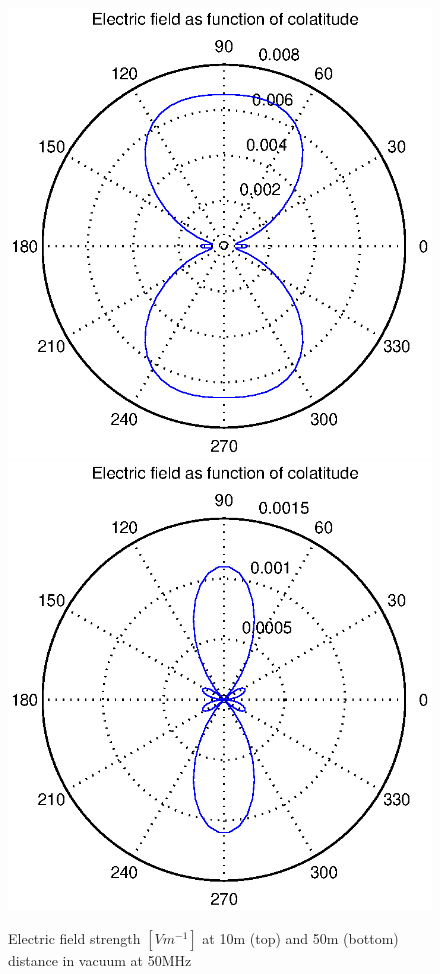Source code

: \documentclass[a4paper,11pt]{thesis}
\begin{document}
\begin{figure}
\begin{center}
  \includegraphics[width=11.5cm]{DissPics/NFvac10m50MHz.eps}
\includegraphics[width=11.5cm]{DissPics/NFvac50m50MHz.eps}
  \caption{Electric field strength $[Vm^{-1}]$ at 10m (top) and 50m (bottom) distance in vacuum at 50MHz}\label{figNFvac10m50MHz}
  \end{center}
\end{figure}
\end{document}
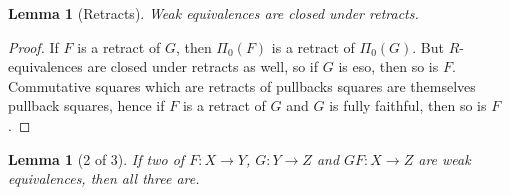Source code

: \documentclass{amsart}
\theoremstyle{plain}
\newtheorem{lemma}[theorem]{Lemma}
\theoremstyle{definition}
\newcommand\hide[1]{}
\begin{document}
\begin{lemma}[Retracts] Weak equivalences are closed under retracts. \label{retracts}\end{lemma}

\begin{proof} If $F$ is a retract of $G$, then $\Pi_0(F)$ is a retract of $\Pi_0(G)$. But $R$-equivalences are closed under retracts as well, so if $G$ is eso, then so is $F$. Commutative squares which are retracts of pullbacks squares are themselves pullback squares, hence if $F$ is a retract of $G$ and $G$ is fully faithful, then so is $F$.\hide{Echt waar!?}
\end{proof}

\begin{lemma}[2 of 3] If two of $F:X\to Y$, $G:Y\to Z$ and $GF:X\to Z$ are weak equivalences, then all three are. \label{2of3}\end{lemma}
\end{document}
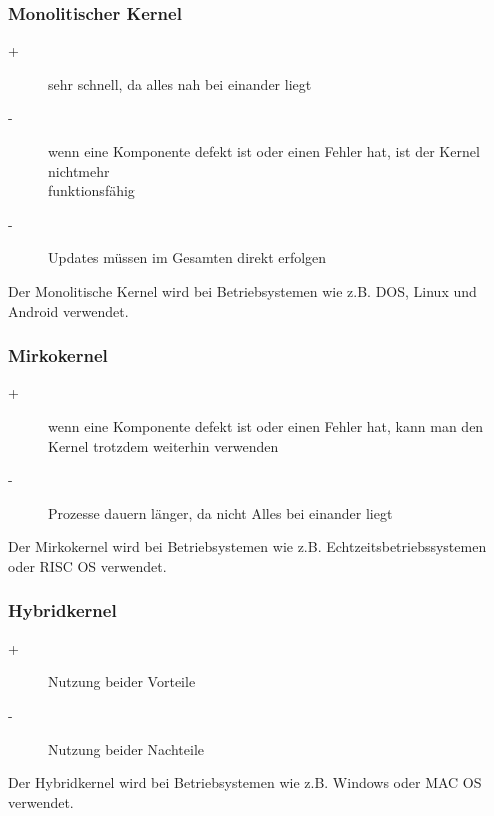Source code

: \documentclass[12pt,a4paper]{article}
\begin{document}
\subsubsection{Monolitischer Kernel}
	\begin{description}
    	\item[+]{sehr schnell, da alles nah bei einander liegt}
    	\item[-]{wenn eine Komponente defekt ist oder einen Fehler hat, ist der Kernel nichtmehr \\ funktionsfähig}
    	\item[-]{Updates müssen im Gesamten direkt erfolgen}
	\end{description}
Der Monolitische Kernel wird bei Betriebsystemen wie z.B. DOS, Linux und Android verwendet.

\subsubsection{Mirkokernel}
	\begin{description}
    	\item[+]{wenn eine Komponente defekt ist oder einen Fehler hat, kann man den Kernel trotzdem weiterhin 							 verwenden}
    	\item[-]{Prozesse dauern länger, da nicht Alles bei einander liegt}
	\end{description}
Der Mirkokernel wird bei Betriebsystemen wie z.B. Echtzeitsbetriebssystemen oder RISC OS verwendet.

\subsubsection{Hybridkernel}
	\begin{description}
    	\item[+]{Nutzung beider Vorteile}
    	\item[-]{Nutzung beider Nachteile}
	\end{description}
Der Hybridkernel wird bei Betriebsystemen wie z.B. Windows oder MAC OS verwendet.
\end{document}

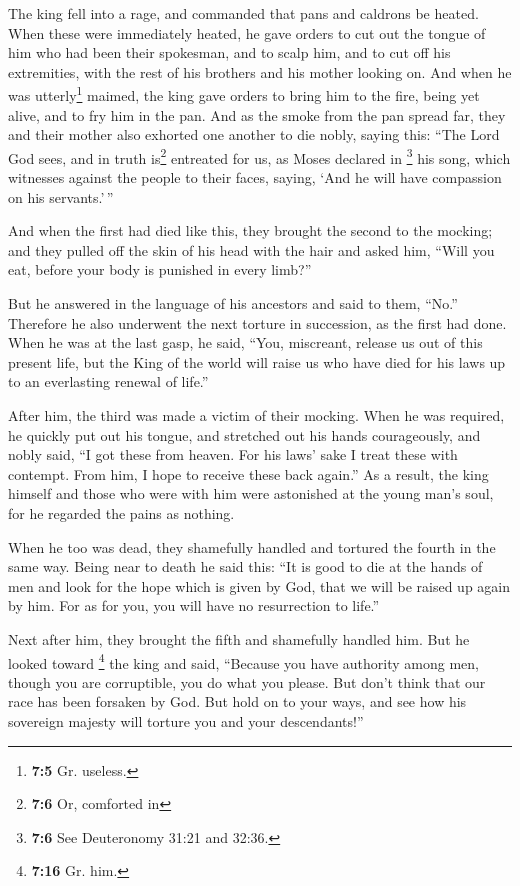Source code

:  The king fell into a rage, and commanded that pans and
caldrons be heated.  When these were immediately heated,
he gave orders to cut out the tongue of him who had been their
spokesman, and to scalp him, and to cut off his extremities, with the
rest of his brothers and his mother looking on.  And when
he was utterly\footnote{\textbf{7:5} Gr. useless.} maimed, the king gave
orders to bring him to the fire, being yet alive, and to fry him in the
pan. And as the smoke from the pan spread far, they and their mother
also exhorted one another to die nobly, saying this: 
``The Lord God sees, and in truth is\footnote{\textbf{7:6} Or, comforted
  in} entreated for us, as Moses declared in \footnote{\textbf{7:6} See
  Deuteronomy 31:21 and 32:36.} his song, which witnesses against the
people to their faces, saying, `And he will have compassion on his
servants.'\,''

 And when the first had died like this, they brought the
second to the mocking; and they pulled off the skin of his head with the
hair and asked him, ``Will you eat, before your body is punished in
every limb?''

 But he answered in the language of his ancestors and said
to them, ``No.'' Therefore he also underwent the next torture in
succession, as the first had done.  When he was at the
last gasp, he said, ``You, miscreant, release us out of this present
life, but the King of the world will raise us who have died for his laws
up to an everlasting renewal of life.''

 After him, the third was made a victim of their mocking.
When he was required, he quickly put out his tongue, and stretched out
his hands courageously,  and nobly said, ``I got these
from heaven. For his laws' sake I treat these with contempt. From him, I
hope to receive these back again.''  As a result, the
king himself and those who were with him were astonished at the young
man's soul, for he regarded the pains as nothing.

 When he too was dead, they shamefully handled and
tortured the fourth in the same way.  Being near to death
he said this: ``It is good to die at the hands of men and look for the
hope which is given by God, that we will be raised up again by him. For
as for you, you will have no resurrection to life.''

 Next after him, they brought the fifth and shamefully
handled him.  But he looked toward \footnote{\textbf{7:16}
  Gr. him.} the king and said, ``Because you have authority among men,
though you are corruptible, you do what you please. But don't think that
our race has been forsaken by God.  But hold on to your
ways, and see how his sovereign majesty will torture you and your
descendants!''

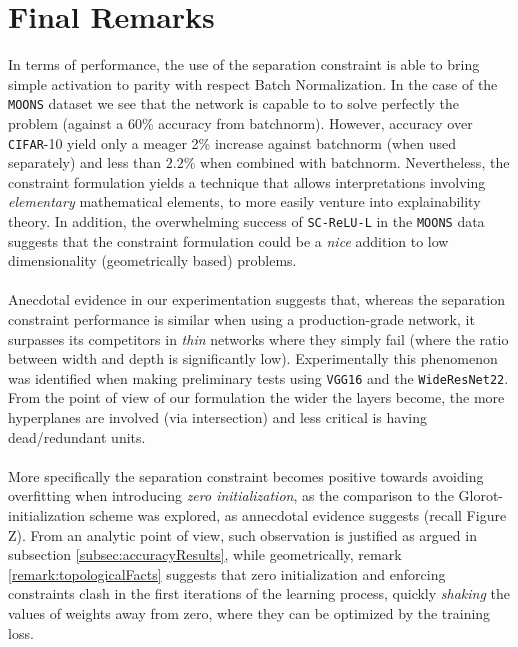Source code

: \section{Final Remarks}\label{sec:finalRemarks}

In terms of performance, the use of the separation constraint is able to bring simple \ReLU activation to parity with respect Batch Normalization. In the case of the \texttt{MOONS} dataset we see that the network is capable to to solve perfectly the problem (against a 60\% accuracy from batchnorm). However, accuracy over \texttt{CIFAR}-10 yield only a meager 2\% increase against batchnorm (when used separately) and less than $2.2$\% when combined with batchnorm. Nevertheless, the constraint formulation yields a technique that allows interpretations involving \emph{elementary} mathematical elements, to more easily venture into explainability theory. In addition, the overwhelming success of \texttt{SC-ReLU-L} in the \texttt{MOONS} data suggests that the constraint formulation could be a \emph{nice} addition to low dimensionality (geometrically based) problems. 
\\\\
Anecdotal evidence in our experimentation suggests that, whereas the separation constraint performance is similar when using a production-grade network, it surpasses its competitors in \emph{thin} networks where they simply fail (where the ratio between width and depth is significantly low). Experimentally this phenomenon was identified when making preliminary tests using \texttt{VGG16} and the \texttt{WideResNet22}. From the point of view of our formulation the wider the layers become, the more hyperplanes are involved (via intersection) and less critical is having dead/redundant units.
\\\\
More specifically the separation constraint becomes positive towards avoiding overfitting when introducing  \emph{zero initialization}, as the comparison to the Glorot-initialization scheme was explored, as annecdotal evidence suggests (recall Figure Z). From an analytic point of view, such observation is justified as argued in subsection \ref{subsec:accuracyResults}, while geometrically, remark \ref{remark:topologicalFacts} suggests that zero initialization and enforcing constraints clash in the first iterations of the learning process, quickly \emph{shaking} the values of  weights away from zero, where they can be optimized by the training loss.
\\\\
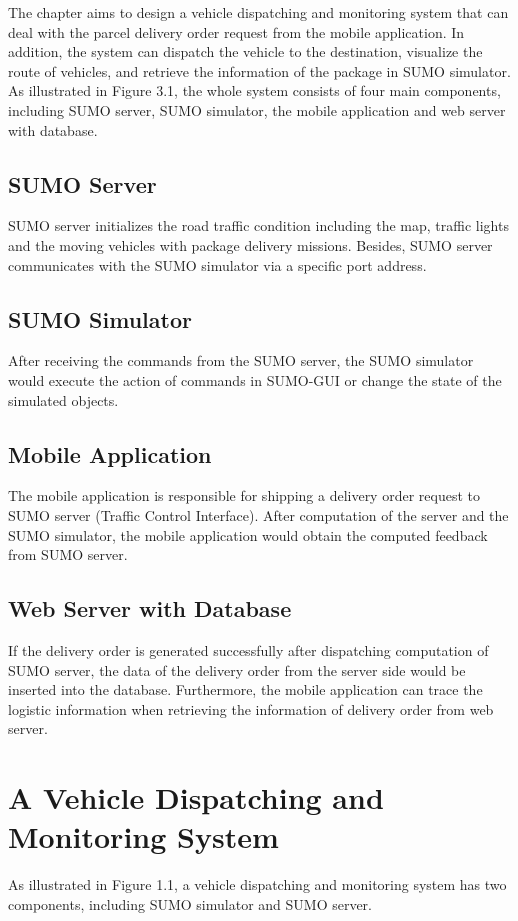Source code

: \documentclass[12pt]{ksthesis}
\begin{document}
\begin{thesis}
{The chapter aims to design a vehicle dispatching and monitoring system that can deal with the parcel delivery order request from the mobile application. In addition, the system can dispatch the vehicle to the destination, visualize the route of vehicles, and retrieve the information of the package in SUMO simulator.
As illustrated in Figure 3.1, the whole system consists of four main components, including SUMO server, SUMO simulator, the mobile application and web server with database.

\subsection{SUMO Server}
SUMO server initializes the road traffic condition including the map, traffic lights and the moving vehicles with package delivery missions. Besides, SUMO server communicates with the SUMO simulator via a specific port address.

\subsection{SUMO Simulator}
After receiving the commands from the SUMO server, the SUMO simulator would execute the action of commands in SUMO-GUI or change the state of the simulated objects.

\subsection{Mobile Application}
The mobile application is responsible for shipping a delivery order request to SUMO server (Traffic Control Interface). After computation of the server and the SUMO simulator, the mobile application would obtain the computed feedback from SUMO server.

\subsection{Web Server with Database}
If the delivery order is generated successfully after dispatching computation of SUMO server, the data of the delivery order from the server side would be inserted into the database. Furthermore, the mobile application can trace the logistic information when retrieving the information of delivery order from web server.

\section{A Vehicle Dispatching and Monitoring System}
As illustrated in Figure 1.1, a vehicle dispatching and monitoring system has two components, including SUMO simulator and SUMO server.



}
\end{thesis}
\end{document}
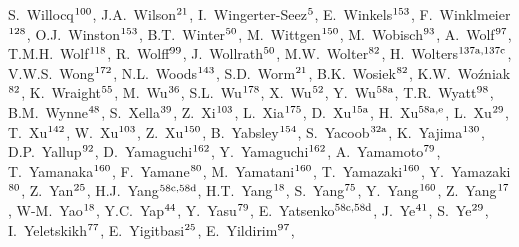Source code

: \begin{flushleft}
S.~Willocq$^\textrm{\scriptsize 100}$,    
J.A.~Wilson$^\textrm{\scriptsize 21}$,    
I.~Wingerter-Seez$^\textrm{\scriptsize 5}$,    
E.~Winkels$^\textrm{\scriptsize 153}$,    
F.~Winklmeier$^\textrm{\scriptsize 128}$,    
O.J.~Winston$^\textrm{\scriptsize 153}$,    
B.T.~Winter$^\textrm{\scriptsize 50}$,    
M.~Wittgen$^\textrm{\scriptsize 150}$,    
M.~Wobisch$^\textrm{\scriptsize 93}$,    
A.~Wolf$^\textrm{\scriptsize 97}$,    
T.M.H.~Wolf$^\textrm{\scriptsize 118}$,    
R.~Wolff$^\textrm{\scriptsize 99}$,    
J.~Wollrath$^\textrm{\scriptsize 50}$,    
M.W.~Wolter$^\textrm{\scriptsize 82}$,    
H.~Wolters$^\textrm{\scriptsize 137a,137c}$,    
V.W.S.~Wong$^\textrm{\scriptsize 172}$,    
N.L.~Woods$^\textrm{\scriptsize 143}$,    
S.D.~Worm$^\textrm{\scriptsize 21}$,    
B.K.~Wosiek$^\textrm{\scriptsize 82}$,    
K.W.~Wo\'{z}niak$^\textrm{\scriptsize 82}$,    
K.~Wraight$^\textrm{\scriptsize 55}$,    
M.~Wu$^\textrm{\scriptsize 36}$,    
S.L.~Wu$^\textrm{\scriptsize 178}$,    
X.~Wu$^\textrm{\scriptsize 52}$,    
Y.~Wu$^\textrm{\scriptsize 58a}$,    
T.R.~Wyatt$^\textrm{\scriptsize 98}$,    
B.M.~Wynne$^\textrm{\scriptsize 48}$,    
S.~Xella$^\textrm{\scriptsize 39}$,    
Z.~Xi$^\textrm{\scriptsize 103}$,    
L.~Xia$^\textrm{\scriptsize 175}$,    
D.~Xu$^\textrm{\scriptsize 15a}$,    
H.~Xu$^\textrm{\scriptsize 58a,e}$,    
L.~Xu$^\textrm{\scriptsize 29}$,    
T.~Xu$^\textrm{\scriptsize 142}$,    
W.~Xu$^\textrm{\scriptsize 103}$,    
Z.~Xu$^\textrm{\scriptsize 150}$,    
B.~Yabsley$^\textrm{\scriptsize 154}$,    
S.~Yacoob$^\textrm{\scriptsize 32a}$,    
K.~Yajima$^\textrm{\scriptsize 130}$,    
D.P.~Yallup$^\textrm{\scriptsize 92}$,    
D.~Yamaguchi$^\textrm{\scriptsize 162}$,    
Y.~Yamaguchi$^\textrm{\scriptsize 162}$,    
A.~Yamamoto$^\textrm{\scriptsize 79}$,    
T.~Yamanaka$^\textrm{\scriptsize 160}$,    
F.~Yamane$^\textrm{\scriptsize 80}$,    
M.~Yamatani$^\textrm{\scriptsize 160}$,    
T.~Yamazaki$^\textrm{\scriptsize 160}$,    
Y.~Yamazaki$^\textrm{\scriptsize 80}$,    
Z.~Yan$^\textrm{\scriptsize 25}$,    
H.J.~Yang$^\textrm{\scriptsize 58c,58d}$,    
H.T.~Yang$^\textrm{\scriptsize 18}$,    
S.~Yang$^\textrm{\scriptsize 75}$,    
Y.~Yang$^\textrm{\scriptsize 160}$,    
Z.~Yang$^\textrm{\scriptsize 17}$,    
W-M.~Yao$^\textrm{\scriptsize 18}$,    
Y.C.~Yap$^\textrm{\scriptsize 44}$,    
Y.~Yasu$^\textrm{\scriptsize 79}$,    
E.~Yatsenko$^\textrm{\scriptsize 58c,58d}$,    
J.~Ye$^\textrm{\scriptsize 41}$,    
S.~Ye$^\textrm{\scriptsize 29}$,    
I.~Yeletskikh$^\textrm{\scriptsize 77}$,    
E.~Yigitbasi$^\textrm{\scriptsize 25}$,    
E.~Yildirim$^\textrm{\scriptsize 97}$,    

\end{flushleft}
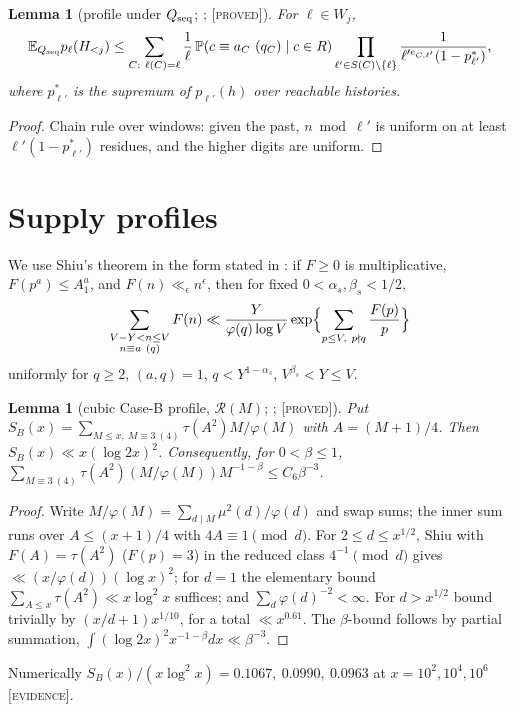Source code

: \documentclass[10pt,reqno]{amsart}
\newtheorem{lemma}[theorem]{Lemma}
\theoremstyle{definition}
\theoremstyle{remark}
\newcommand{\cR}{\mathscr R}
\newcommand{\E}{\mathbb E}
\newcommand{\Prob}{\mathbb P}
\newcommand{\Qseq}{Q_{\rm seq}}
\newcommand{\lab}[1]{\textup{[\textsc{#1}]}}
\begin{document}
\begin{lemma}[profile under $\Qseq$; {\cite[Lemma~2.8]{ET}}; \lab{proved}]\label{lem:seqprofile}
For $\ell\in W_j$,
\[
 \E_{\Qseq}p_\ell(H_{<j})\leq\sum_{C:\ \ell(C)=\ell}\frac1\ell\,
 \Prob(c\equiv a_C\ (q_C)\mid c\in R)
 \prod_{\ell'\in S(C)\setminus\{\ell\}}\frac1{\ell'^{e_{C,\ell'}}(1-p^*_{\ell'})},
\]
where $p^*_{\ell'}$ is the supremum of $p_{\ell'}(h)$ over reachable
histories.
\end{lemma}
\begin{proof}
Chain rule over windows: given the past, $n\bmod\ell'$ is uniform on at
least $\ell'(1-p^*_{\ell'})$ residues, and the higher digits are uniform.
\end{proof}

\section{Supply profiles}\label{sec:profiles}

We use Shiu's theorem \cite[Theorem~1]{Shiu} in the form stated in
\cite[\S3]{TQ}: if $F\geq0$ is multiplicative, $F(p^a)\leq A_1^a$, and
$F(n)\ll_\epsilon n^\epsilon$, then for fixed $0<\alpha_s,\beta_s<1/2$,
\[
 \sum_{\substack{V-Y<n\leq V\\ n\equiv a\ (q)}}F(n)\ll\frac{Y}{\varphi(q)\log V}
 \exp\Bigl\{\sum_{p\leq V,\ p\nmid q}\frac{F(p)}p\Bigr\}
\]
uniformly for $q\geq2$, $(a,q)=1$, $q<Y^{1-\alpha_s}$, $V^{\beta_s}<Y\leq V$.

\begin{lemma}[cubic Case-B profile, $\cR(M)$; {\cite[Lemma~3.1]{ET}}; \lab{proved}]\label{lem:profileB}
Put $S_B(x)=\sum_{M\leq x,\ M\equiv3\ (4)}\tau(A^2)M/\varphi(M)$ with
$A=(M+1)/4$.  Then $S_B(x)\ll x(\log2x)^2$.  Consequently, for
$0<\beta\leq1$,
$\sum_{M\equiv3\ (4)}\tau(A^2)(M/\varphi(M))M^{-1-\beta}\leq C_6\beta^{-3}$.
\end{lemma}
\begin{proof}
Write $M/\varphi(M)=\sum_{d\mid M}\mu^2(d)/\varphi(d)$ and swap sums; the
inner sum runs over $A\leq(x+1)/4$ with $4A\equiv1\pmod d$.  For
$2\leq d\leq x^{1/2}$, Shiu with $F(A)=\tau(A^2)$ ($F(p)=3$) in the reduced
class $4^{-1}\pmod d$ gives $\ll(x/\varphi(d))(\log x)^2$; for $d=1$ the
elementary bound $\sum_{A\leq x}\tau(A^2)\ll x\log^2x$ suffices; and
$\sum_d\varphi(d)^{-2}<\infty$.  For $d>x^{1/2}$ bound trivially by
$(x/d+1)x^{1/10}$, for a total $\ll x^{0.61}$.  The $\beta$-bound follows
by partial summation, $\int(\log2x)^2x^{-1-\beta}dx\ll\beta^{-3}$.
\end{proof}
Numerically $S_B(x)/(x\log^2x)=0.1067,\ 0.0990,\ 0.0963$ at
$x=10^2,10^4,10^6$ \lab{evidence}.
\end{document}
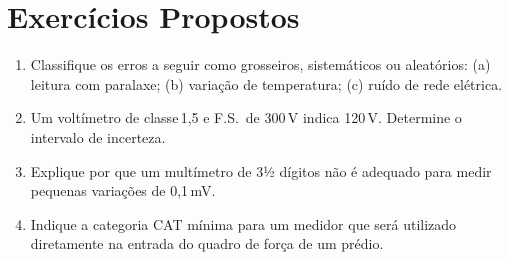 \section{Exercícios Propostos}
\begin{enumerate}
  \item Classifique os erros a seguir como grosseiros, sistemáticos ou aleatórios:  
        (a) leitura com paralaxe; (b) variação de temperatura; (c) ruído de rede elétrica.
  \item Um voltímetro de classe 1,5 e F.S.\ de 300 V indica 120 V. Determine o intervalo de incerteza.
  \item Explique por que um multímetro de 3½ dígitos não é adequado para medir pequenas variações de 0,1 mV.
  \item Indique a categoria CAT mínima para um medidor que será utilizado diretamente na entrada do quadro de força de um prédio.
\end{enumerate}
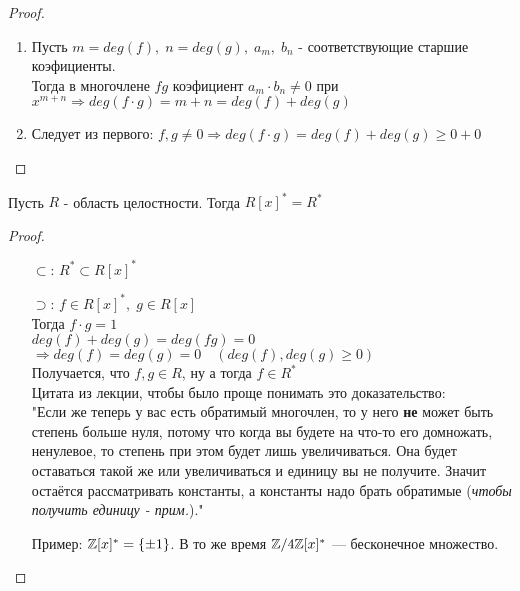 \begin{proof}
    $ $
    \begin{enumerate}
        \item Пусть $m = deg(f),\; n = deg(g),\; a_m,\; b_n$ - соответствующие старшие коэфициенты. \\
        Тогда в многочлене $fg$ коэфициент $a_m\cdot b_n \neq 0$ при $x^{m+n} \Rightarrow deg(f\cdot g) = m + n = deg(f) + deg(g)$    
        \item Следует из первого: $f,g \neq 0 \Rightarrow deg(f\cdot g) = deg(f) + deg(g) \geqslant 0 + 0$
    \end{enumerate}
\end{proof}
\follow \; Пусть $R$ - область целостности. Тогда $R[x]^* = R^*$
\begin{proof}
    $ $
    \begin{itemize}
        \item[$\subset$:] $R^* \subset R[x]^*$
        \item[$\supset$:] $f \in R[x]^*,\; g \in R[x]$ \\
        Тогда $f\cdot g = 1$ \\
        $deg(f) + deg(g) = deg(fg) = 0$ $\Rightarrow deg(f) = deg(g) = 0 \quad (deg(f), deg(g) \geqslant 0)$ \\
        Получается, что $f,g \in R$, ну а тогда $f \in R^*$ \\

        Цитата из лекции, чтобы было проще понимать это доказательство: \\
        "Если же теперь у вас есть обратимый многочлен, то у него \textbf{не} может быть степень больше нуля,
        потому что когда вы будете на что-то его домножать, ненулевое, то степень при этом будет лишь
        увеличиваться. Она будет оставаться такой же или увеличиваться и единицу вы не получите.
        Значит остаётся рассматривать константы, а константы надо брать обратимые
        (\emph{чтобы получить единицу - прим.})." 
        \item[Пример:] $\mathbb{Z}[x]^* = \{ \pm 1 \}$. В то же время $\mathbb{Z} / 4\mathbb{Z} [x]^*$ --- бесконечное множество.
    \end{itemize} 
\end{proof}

------------------------------------------------

### [ASSIGNMENT]
Within the records above, each line containing "einander" is to be returned.

### [PROBLEM SOLUTION]
    	\item[+]{sehr schnell, da alles nah bei einander liegt}
    	\item[-]{Prozesse dauern länger, da nicht Alles bei einander liegt}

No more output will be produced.